Arctic Fury Film Festival
4.-8.11.2009 Rovaniemi
Invited School of Art and Media Films:
Alone

The Electrician

Rain Must Fall



Arctic & Fabulous Film Festival
19.11-20.11.2009 Jyväskylä
Invited School of Art and Media Films:
Adaption

Diary of a Person with Asperger’s Syndrome

The Electrician

The School of Art and Media student films are touring this autumn on film festivals all over Europe. Two festivals focusing on Nordic Films have invited three films each from our school.

The Electrician was invited to both festivals.
It is already introduced in our blog several times.

Diary of a Person with Asperger’s Syndrome was introduced ten days ago in this story.

Follow those links to read more about the Electrician and the Asperger Diary, now this blog introduces the films only mentioned here before:

Piilo/Alone, directed by Aleksi Närvä is a short thriller. A young boy, Kasper is going home alone, while her mother is once again working all day. Suddenly, Kasper must begin to hide and search a way out, when two burglars break in to the house. The film asks a question: Can a child survive a number of horrible and traumatic events all by himself?

Alone website with trailer

The short film Rain Must Fall (Ennustus) is written and directed by Anna-Kaisa Haapala. The story takes place in post-war Finland during the rebuilding years 1948 - 1956. The film is based on a real story and shows the tragic struggle of a family trying to survive one day at a time.
Director's comment: "When I was a child, I heard a story I wanted to hear over and over again. It was a fascinating story, because they said it was true." – Rain Must Fall will share that story with you.

Trailer with English subtitles

Adaption is the graduate film of our Fine Art Programme student Henna Inkinen, shown at Tampere Art Factory last spring. The director tells the story about the film:

"In my film series Suicidal Tendencies, I examine the manifestations of suicidality. The first part dealt with the suicidal aspects of the physical existence and the anxiety created by the body image. In the second part, Adaption, I sink my teeth into the romance of death, the Gothic conception of beauty where cruelty and beauty intertwine.

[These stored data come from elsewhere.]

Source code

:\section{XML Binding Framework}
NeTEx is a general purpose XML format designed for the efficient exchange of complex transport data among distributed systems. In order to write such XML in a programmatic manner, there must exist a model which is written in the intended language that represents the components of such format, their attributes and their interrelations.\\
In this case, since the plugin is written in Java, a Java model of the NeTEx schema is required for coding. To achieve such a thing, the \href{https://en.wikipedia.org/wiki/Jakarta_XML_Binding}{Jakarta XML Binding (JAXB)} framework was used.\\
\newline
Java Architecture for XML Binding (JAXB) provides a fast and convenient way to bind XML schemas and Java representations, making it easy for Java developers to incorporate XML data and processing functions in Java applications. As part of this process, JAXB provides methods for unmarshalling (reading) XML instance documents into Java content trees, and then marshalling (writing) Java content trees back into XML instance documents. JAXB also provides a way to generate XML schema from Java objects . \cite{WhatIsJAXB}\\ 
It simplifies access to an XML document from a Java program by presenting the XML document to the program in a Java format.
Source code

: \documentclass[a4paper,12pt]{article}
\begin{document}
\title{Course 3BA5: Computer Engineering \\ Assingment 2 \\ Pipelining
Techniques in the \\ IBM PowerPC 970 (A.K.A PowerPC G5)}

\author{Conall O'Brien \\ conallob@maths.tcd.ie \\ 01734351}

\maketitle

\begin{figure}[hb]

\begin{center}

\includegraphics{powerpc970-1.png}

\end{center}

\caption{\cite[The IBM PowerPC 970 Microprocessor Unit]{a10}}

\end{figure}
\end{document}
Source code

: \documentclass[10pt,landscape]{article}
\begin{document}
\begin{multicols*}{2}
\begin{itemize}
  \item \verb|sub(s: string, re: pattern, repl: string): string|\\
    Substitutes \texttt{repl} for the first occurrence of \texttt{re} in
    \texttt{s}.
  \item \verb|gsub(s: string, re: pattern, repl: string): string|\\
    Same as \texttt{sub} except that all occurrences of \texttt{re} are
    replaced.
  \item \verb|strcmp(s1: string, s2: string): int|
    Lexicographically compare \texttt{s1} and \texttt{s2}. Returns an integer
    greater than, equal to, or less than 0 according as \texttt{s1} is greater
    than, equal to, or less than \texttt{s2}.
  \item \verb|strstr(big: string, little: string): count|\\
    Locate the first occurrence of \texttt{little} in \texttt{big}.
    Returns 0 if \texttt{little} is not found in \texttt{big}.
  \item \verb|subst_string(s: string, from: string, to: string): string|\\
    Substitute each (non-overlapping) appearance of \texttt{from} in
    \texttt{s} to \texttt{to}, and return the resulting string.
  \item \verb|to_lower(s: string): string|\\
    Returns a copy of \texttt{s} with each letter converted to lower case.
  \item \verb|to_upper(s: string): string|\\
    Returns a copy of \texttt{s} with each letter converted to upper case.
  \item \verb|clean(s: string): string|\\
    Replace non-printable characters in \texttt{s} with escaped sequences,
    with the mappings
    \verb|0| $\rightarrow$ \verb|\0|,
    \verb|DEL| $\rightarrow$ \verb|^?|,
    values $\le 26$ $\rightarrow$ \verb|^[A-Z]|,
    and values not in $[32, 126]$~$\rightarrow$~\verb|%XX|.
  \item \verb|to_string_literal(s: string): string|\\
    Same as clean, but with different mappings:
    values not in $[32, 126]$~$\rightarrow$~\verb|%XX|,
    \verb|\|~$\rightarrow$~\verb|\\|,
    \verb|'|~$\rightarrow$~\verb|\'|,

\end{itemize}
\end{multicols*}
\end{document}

The main character of the film is a 30-year old woman who is making the decision of her life. She is one of the many burnt-out workers of the modern day, of whom the society expects more and more unrealistic results. Adaption takes place in a Finnish scenery of the mind: the wintery period of darkness. The locations include a dark seaside, a sauna and a forest at night.

Every now and then our subconscious writes our dreams as cruel horror stories. The self-inflicted fear we face there is near to the core of the film Adaption. A powerful sense of panic creates a strong atmosphere for the film. The desire and dread for death are beautiful in their horror. There is a strong presence of otherness, which is visualized as transitions from one time and era to another.

The displacement between reality and the dream or fantasy can also be interpreted as a kind of inter-generational Déja vù phenomenon. On the other hand, it depicts the workings of a suicidal mind; the sense of one’s existence is being shaken up and the mind and the personality are overwhelmed by the uncontrollable otherness."